Dalam kota yang sama, tiga pekerja Metro TV juga dipastikan mengidap penyakit tersebut.

Adapun, dua karyawan TVRI di Surabaya meninggal berturut-turut pada 11 & 12 Juli lalu. Dua orang yang bekerja sebagai staf administrasi dan penyunting video itu dimakamkan dalam protokol Covid-19.

RRI dan TVRI, dua lembaga penyiaran milik negara, menutup jawatan mereka di Surabaya selama perut hingga tiga pekan ke depan setelah kasus tersebut.

Akbar Sahidi, Besar Stasiun TVRI Jawa Timur, menyebut pihaknya sebenarnya sudah menerapkan pencegahan transmisi virus corona di antara praktisi mereka.

Prinsip jaga jarak antara jurnalis yang bekerja di lapangan dan yang bertugas di jawatan pun, kata Akbar, sudah mereka terapkan.

“Di pos satpam ada penyemprotan disinfektan kendaraan. Tempat cuci tangan tersedia di pintu masuk kantor. Ada juga pemeriksaan suhu dan fasilitas cairan pembersih lengah, ” ujar Akbar kepada kuli di Surabaya, Roni Fauzan, dengan melaporkan untuk BBC News Nusantara.

“Yang bekerja di lapangan kami silakan bekal masker dan vitamin, ” imbuhnya.

Virus corona

Bertemu pers berisiko sebarkan virus corona

Febriaditya Prajatara, Humas Pemerintah Kota Surabaya, menyebut aktivitas dengan keramaian sesuai jumpa pers memang berisiko menjadi momen penyebaran virus corona.

Seremoni itu, kata dia, bakal mereka hindari usai kluster pekerja media muncul.

“Kami berusaha sebisa mungkin mengurangi konferensi pers dan hanya bakal mengeluarkan rilis tertulis mengenai suatu informasi, ” ujar Febriaditya.

“Kami pula sudah bekali wartawan yang meliput di kantor kami dengan hand sanitizer. Kami imbau mereka supaya menjaga protokol kesehatan.
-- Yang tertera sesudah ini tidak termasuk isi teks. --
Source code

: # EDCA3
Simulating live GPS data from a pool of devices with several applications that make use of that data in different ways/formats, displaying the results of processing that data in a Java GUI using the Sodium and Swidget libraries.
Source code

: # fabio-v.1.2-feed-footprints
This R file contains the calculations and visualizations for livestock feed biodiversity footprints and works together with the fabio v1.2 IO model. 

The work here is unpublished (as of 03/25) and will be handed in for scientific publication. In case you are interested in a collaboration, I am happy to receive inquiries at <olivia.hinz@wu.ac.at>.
Tapi sebagus apapun protokol yang ditetapkan negeri, tergantung ke masing-masing orang, seberapa disiplin mereka, ” tuturnya.
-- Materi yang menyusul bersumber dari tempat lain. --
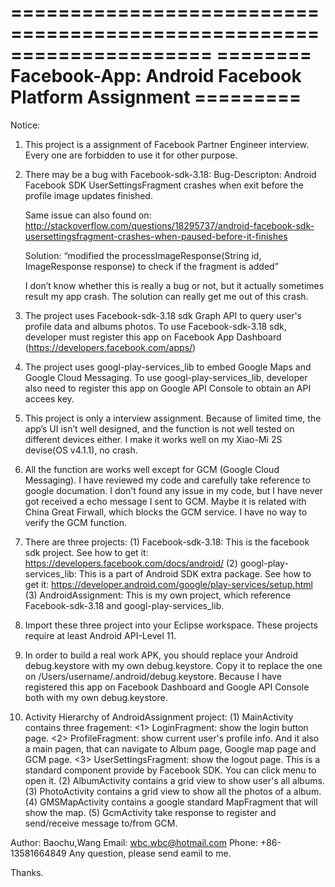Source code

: =====================================================================
======== Facebook-App: Android Facebook Platform Assignment =========
=====================================================================

Notice:
1. This project is a assignment of Facebook Partner Engineer interview.
   Every one are forbidden to use it for other purpose.

2. There may be a bug with Facebook-sdk-3.18:
   Bug-Descripton: 
   Android Facebook SDK UserSettingsFragment crashes when exit before the profile image updates finished. 

   Same issue can also found on:
   http://stackoverflow.com/questions/18295737/android-facebook-sdk-usersettingsfragment-crashes-when-paused-before-it-finishes 

   Solution:
   “modified the processImageResponse(String id, ImageResponse response) to check if the fragment is added”

   I don’t know whether this is really a bug or not, but it actually sometimes result my app crash. The solution can really get 
   me out of this crash.

 3. The project uses Facebook-sdk-3.18 sdk Graph API to query user's profile data and albums photos. 
    To use Facebook-sdk-3.18 sdk, developer must register this app on Facebook App Dashboard (https://developers.facebook.com/apps/)

 4. The project uses googl-play-services_lib to embed Google Maps and Google Cloud Messaging.
    To use googl-play-services_lib, developer also need to register this app on Google API Console to obtain an API accees key.

 5. This project is only a interview assignment. Because of limited time, the app’s UI isn’t well designed, and the function is not well tested 
    on different devices either. I make it works well on my Xiao-Mi 2S devise(OS v4.1.1), no crash. 

 6. All the function are works well except for GCM (Google Cloud Messaging). I have reviewed my code and carefully take reference to google documation.
    I don't found any issue in my code, but I have never got received a echo message I sent to GCM. Maybe it is related with China Great Firwall, which
    blocks the GCM service. I have no way to verify the GCM function. 

 7. There are three projects:
    (1) Facebook-sdk-3.18: This is the facebook sdk project. See how to get it: https://developers.facebook.com/docs/android/
    (2) googl-play-services_lib: This is a part of Android SDK extra package. See how to get it: https://developer.android.com/google/play-services/setup.html
    (3) AndroidAssignment: This is my own project, which reference Facebook-sdk-3.18 and googl-play-services_lib.

8. Import these three project into your Eclipse workspace. These projects require at least Android API-Level 11.

9. In order to build a real work APK, you should replace your Android debug.keystore with my own debug.keystore. Copy it to replace the one on /Users/username/.android/debug.keystore. Because I have registered this app on Facebook Dashboard and Google API Console both with my own debug.keystore. 

10. Activity Hierarchy of AndroidAssignment project:
   (1) MainActivity contains three fragement:
       <1> LoginFragment: show the login button page.
       <2> ProfileFragment: show current user's profile info. And it also a main pagen, that can navigate to Album page, Google map page and GCM page.
       <3> UserSettingsFragment: show the logout page. This is a standard component provide by Facebook SDK. You can click menu to open it.
   (2) AlbumActivity contains a grid view to show user's all albums.
   (3) PhotoActivity contains a grid view to show all the photos of a album.
   (4) GMSMapActivity contains a google standard MapFragment that will show the map.
   (5) GcmActivity take response to register and send/receive message to/from GCM.


 Author: Baochu,Wang
 Email: wbc.wbc@hotmail.com
 Phone: +86-13581664849
 Any question, please send eamil to me. 

 Thanks.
Saat informasi ini disusun, berbagai instansi dalam banyak kota masih menggelar jumpa wartawan untuk mengumumkan informasi tertentu.

Di Bandung, Jawa Barat, minggu lalu, kelompok wartawan menolak mendatangi konferensi pers di lingkungan Secapa TNI AD, pusat pendidikan bahan perwira dengan lebih dari seribu kasus positif Covid-19.

Di Jakarta, kepolisian salah satu institusi yang kerap mengundang jurnalis untuk merilis peristiwa tertentu.

Namun Kombes Yusri Yunus, Juru Bicara Polda Metro Jaya, menyanggah melakukan pencitraan melalui beragam konferensi pers saat pandemi ini.

Yusri berkata, justru media massa dengan mendorong polisi mempublikasikan perkara melalaikan seremoni konferensi pers.

“Banyak media tentu minta dilayani wawancara tatap muka. Jadi seharusnya tanyakan ke teman-teman media. Saya sih berharap bertemu pers lewat aplikasi Zoom sekadar, ” ujar Yusri saat dihubungi.

Virus corona

Bagaimanapun, potensi penularan virus corona di kalangan pekerja media dianggap tidak hanya bisa terjadi akibat liputan lapangan.

Di setiap orang yang datang ke biro media massa juga berpeluang membawa virus corona, kata Alex Wibisono, Deputy General Manager of News and Current Affairs Kompas TV.

Alex berkata, April lalu seorang dokter dinyatakan tentu Covid-19, dua hari setelah menjelma pembicara dalam program televisinya.

Manajemen Kompas TV disebutnya lantas meminta setiap pekerja yang bersentuhan dengan tabib itu untuk menjalani uji belai dan mengisolasi diri selama 14 hari.

Walau hingga kini tak tersedia karyawan Kompas TV yang positif Covid-19, Alex menyebut mitigasi ketat langsung dilakukan untuk mencegah penularan. Lengah satunya, kata Alex, mengurangi semangat peliputan ke lapangan, dari 40 menjadi maksimal 17 tim dalam sehari.

“Mau kondisi seperti apapun, reporter ingin tetap turun ke lapangan. Tapi saya ngerem . Saya pastikan mereka segar dan dapat istirahat cukup, ” ujarnya.

“Mereka harus memastikan muncul sehat sebelum ke kantor. Ana berpikir lebih besar, jika mereka ke kantor, mereka akan menulari teman yang lain. ”

“Tidak semua peristiwa kami datangi, kami mengukur risikonya. Kalau besar, kami bertambah baik menunda atau tidak meliput, ” kata Alex.

Virus corona

Belum ada kajian dengan mencatat data pekerja media di seluruh Indonesia yang terpapar Covid-19. Berbagai kalangan menilai peran pers krusial selama pandemi ini, terutama soal edukasi publik dan pencari fakta.

Namun Persatuan Wartawan Indonesia tahu agar jurnalis terus menerapkan aturan kesehatan, terutama menghindari seremoni yang tak vital bagi kepentingan bangsa.